▶ TASK DETAILS
Reproduce the entries below in full and without error.

═══ EXERCISE MATERIALS

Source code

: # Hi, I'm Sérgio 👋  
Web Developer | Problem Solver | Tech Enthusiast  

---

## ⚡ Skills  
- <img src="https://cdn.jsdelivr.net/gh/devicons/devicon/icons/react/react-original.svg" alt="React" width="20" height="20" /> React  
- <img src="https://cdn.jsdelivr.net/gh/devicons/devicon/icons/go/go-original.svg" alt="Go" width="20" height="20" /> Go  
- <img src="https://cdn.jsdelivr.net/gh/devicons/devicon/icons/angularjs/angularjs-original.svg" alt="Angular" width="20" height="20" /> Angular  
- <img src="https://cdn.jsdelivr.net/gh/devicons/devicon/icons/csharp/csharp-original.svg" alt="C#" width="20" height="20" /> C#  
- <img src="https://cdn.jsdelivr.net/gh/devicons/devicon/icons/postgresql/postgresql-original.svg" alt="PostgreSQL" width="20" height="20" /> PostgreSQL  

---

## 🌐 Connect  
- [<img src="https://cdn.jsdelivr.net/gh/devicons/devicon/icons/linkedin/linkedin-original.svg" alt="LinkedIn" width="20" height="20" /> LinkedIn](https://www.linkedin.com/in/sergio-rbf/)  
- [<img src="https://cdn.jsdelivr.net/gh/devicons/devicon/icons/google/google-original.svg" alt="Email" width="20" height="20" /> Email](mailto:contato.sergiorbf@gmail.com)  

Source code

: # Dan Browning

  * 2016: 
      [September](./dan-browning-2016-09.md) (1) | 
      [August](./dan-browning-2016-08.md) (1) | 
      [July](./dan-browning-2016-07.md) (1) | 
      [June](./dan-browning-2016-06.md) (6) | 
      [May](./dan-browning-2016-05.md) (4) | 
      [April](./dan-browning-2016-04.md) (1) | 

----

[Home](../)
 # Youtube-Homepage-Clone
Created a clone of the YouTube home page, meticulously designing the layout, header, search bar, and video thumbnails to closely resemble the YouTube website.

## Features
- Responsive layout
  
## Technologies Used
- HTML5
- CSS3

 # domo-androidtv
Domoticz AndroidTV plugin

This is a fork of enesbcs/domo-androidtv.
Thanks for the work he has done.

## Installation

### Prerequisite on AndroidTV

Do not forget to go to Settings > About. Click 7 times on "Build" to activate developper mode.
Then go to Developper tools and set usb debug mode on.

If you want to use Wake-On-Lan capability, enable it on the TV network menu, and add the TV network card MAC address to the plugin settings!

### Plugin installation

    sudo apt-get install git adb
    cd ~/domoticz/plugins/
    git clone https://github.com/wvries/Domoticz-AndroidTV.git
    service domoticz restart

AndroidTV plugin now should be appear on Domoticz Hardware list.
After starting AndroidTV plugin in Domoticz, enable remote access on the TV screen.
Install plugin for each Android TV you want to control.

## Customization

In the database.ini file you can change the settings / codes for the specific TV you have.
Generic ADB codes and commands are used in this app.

══════

▶ ANSWER SECTION
Source code

: # Hi, I'm Sérgio 👋  
Web Developer | Problem Solver | Tech Enthusiast  

---

## ⚡ Skills  
- <img src="https://cdn.jsdelivr.net/gh/devicons/devicon/icons/react/react-original.svg" alt="React" width="20" height="20" /> React  
- <img src="https://cdn.jsdelivr.net/gh/devicons/devicon/icons/go/go-original.svg" alt="Go" width="20" height="20" /> Go  
- <img src="https://cdn.jsdelivr.net/gh/devicons/devicon/icons/angularjs/angularjs-original.svg" alt="Angular" width="20" height="20" /> Angular  
- <img src="https://cdn.jsdelivr.net/gh/devicons/devicon/icons/csharp/csharp-original.svg" alt="C#" width="20" height="20" /> C#  
- <img src="https://cdn.jsdelivr.net/gh/devicons/devicon/icons/postgresql/postgresql-original.svg" alt="PostgreSQL" width="20" height="20" /> PostgreSQL  

---

## 🌐 Connect  
- [<img src="https://cdn.jsdelivr.net/gh/devicons/devicon/icons/linkedin/linkedin-original.svg" alt="LinkedIn" width="20" height="20" /> LinkedIn](https://www.linkedin.com/in/sergio-rbf/)  
- [<img src="https://cdn.jsdelivr.net/gh/devicons/devicon/icons/google/google-original.svg" alt="Email" width="20" height="20" /> Email](mailto:contato.sergiorbf@gmail.com)  

Source code

: # Dan Browning

  * 2016: 
      [September](./dan-browning-2016-09.md) (1) | 
      [August](./dan-browning-2016-08.md) (1) | 
      [July](./dan-browning-2016-07.md) (1) | 
      [June](./dan-browning-2016-06.md) (6) | 
      [May](./dan-browning-2016-05.md) (4) | 
      [April](./dan-browning-2016-04.md) (1) | 

----

[Home](../)
 # Youtube-Homepage-Clone
Created a clone of the YouTube home page, meticulously designing the layout, header, search bar, and video thumbnails to closely resemble the YouTube website.

## Features
- Responsive layout
  
## Technologies Used
- HTML5
- CSS3

 # domo-androidtv
Domoticz AndroidTV plugin

This is a fork of enesbcs/domo-androidtv.
Thanks for the work he has done.

## Installation

### Prerequisite on AndroidTV

Do not forget to go to Settings > About. Click 7 times on "Build" to activate developper mode.
Then go to Developper tools and set usb debug mode on.

If you want to use Wake-On-Lan capability, enable it on the TV network menu, and add the TV network card MAC address to the plugin settings!

### Plugin installation

    sudo apt-get install git adb
    cd ~/domoticz/plugins/
    git clone https://github.com/wvries/Domoticz-AndroidTV.git
    service domoticz restart

AndroidTV plugin now should be appear on Domoticz Hardware list.
After starting AndroidTV plugin in Domoticz, enable remote access on the TV screen.
Install plugin for each Android TV you want to control.

## Customization

In the database.ini file you can change the settings / codes for the specific TV you have.
Generic ADB codes and commands are used in this app.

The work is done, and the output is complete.